Rendered images with source text
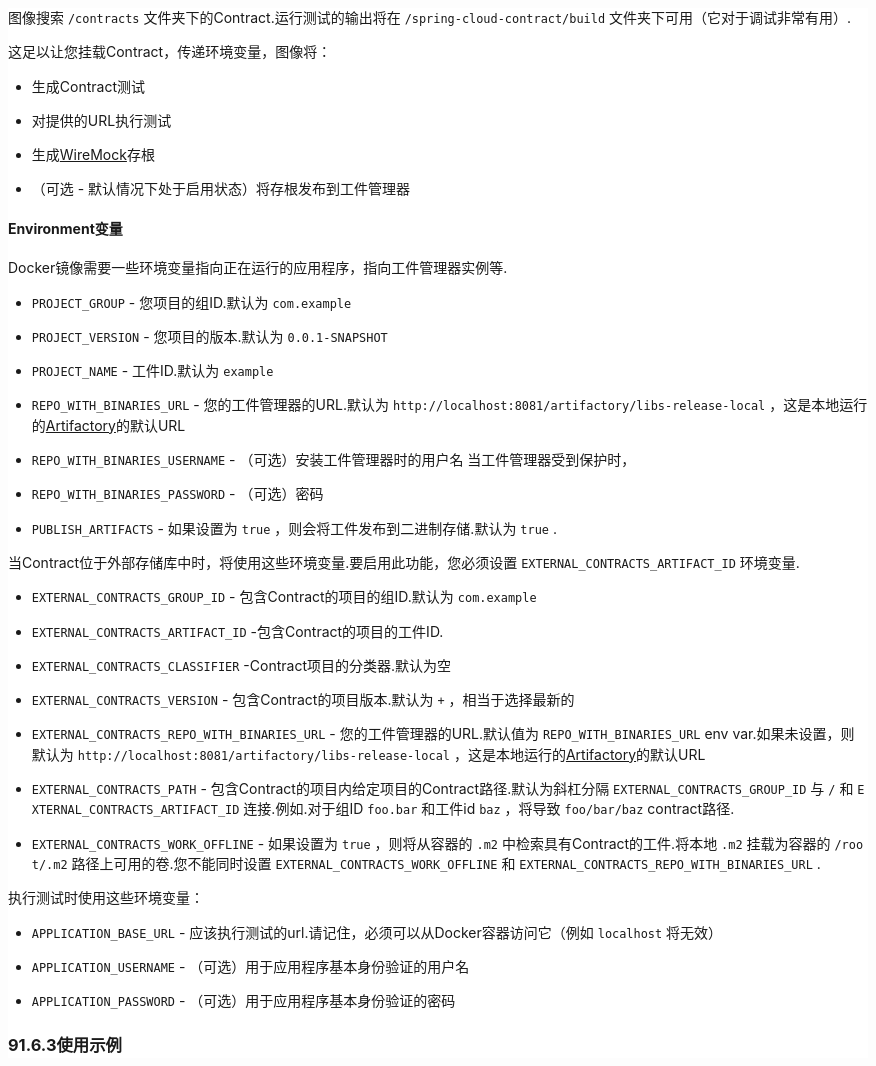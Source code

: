 图像搜索 `/contracts` 文件夹下的Contract.运行测试的输出将在 `/spring-cloud-contract/build` 文件夹下可用（它对于调试非常有用）.

这足以让您挂载Contract，传递环境变量，图像将：

- 生成Contract测试

- 对提供的URL执行测试

- 生成[WireMock](http://wiremock.org)存根

- （可选 - 默认情况下处于启用状态）将存根发布到工件管理器

#### Environment变量

Docker镜像需要一些环境变量指向正在运行的应用程序，指向工件管理器实例等.

-  `PROJECT_GROUP`   - 您项目的组ID.默认为 `com.example` 

-  `PROJECT_VERSION`   - 您项目的版本.默认为 `0.0.1-SNAPSHOT` 

-  `PROJECT_NAME`   - 工件ID.默认为 `example` 

-  `REPO_WITH_BINARIES_URL`   - 您的工件管理器的URL.默认为 `http://localhost:8081/artifactory/libs-release-local` ，这是本地运行的[Artifactory](https://jfrog.com/artifactory/)的默认URL

-  `REPO_WITH_BINARIES_USERNAME`   - （可选）安装工件管理器时的用户名
当工件管理器受到保护时，
-  `REPO_WITH_BINARIES_PASSWORD`   - （可选）密码

-  `PUBLISH_ARTIFACTS`   - 如果设置为 `true` ，则会将工件发布到二进制存储.默认为 `true` .

当Contract位于外部存储库中时，将使用这些环境变量.要启用此功能，您必须设置 `EXTERNAL_CONTRACTS_ARTIFACT_ID` 环境变量.

-  `EXTERNAL_CONTRACTS_GROUP_ID`   - 包含Contract的项目的组ID.默认为 `com.example` 

-  `EXTERNAL_CONTRACTS_ARTIFACT_ID` -包含Contract的项目的工件ID.

-  `EXTERNAL_CONTRACTS_CLASSIFIER` -Contract项目的分类器.默认为空

-  `EXTERNAL_CONTRACTS_VERSION`   - 包含Contract的项目版本.默认为 `+` ，相当于选择最新的

-  `EXTERNAL_CONTRACTS_REPO_WITH_BINARIES_URL`   - 您的工件管理器的URL.默认值为 `REPO_WITH_BINARIES_URL`  env var.如果未设置，则默认为 `http://localhost:8081/artifactory/libs-release-local` ，这是本地运行的[Artifactory](https://jfrog.com/artifactory/)的默认URL

-  `EXTERNAL_CONTRACTS_PATH`   - 包含Contract的项目内给定项目的Contract路径.默认为斜杠分隔 `EXTERNAL_CONTRACTS_GROUP_ID` 与 `/` 和 `EXTERNAL_CONTRACTS_ARTIFACT_ID` 连接.例如.对于组ID  `foo.bar` 和工件id  `baz` ，将导致 `foo/bar/baz`  contract路径.

-  `EXTERNAL_CONTRACTS_WORK_OFFLINE`   - 如果设置为 `true` ，则将从容器的 `.m2` 中检索具有Contract的工件.将本地 `.m2` 挂载为容器的 `/root/.m2` 路径上可用的卷.您不能同时设置 `EXTERNAL_CONTRACTS_WORK_OFFLINE` 和 `EXTERNAL_CONTRACTS_REPO_WITH_BINARIES_URL` .

执行测试时使用这些环境变量：

-  `APPLICATION_BASE_URL`   - 应该执行测试的url.请记住，必须可以从Docker容器访问它（例如 `localhost` 将无效）

-  `APPLICATION_USERNAME`   - （可选）用于应用程序基本身份验证的用户名

-  `APPLICATION_PASSWORD`   - （可选）用于应用程序基本身份验证的密码

### 91.6.3使用示例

* PROBLEM DETAILS
Word for word, quote the lines above. Omit the pictures.

* ANSWER FOR THIS EXERCISE
Source code

: 图像搜索 `/contracts` 文件夹下的Contract.运行测试的输出将在 `/spring-cloud-contract/build` 文件夹下可用（它对于调试非常有用）.

这足以让您挂载Contract，传递环境变量，图像将：

- 生成Contract测试

- 对提供的URL执行测试

- 生成[WireMock](http://wiremock.org)存根

- （可选 - 默认情况下处于启用状态）将存根发布到工件管理器

#### Environment变量

Docker镜像需要一些环境变量指向正在运行的应用程序，指向工件管理器实例等.

-  `PROJECT_GROUP`   - 您项目的组ID.默认为 `com.example` 

-  `PROJECT_VERSION`   - 您项目的版本.默认为 `0.0.1-SNAPSHOT` 

-  `PROJECT_NAME`   - 工件ID.默认为 `example` 

-  `REPO_WITH_BINARIES_URL`   - 您的工件管理器的URL.默认为 `http://localhost:8081/artifactory/libs-release-local` ，这是本地运行的[Artifactory](https://jfrog.com/artifactory/)的默认URL

-  `REPO_WITH_BINARIES_USERNAME`   - （可选）安装工件管理器时的用户名
当工件管理器受到保护时，
-  `REPO_WITH_BINARIES_PASSWORD`   - （可选）密码

-  `PUBLISH_ARTIFACTS`   - 如果设置为 `true` ，则会将工件发布到二进制存储.默认为 `true` .

当Contract位于外部存储库中时，将使用这些环境变量.要启用此功能，您必须设置 `EXTERNAL_CONTRACTS_ARTIFACT_ID` 环境变量.

-  `EXTERNAL_CONTRACTS_GROUP_ID`   - 包含Contract的项目的组ID.默认为 `com.example` 

-  `EXTERNAL_CONTRACTS_ARTIFACT_ID` -包含Contract的项目的工件ID.

-  `EXTERNAL_CONTRACTS_CLASSIFIER` -Contract项目的分类器.默认为空

-  `EXTERNAL_CONTRACTS_VERSION`   - 包含Contract的项目版本.默认为 `+` ，相当于选择最新的

-  `EXTERNAL_CONTRACTS_REPO_WITH_BINARIES_URL`   - 您的工件管理器的URL.默认值为 `REPO_WITH_BINARIES_URL`  env var.如果未设置，则默认为 `http://localhost:8081/artifactory/libs-release-local` ，这是本地运行的[Artifactory](https://jfrog.com/artifactory/)的默认URL

-  `EXTERNAL_CONTRACTS_PATH`   - 包含Contract的项目内给定项目的Contract路径.默认为斜杠分隔 `EXTERNAL_CONTRACTS_GROUP_ID` 与 `/` 和 `EXTERNAL_CONTRACTS_ARTIFACT_ID` 连接.例如.对于组ID  `foo.bar` 和工件id  `baz` ，将导致 `foo/bar/baz`  contract路径.

-  `EXTERNAL_CONTRACTS_WORK_OFFLINE`   - 如果设置为 `true` ，则将从容器的 `.m2` 中检索具有Contract的工件.将本地 `.m2` 挂载为容器的 `/root/.m2` 路径上可用的卷.您不能同时设置 `EXTERNAL_CONTRACTS_WORK_OFFLINE` 和 `EXTERNAL_CONTRACTS_REPO_WITH_BINARIES_URL` .

执行测试时使用这些环境变量：

-  `APPLICATION_BASE_URL`   - 应该执行测试的url.请记住，必须可以从Docker容器访问它（例如 `localhost` 将无效）

-  `APPLICATION_USERNAME`   - （可选）用于应用程序基本身份验证的用户名

-  `APPLICATION_PASSWORD`   - （可选）用于应用程序基本身份验证的密码

### 91.6.3使用示例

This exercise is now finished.